100 years ago, yes, a corporation's actions would lay entirely at the feet of people executing them on its behalf. Now, though, a corporation is made up of just as much automation—web services, manufacturing plants, stock trading AI agents—as it is humans. A corporation could do a person a wrong with no human having any sort of mens rea, save perhaps for a systems engineer who signed off on the consequences of interactions of the project components.

For example, see the many cases where hosting providers have received automatic DMCA takedown notices because some spider detected supposedly-infringing content on one of their hosted websites. Did any person decide to send these notices? Is any human legally at-fault for these actions at all?

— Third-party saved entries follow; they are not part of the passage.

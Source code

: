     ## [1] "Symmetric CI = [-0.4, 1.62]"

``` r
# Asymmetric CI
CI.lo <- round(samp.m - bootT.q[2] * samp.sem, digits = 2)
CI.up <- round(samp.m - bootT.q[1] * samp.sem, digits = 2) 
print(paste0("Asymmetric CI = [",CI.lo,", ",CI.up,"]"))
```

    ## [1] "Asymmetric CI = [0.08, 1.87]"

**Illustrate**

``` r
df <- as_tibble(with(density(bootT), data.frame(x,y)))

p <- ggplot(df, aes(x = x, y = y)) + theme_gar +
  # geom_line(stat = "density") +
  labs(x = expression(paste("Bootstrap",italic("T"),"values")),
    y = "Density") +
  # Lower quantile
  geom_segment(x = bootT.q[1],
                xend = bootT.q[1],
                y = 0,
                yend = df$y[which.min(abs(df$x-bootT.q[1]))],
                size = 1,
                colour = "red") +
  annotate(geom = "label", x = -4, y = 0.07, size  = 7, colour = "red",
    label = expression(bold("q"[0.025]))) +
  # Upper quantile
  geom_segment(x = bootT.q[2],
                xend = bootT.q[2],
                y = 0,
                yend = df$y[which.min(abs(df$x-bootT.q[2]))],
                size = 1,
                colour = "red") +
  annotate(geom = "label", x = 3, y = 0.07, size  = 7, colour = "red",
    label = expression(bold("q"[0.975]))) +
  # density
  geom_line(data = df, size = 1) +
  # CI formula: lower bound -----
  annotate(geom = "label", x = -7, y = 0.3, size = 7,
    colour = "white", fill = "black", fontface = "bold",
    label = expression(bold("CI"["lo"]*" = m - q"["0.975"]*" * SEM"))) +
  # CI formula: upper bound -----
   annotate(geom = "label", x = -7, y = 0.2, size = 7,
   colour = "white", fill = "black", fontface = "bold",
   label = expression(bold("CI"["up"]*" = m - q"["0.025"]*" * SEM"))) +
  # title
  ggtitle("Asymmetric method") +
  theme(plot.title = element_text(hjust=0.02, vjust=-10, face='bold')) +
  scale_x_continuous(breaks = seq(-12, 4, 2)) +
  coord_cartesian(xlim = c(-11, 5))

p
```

> Did any person decide to send these notices? Is any human legally at-fault for these actions at all?

Valid DMCA notices require a statement made under penalty of perjury. Either someone is signing them (and therefore liable), or they're not proper DMCA. That said, people frequently respond to and take stuff down even when issued an improper notice.

That said, I've never heard of anyone getting in serious trouble for filing improper notices, even fairly absurd ones, though I think the EFF litigated one such case over the short YouTube clip of the baby dancing to some big label music. I've also never heard of someone getting convicted of perjury for sending a fraudulent notice, but that doesn't mean it hasn't happened.


I guess my point was that even if 'Cisco' has corporate-personhood, surely that doesn't cover the people who work there from performing illegal acts?

If a Cisco employee murdered someone in the pursuance of Cisco's interests, it would be the employee, not Cisco, who would be liable I think?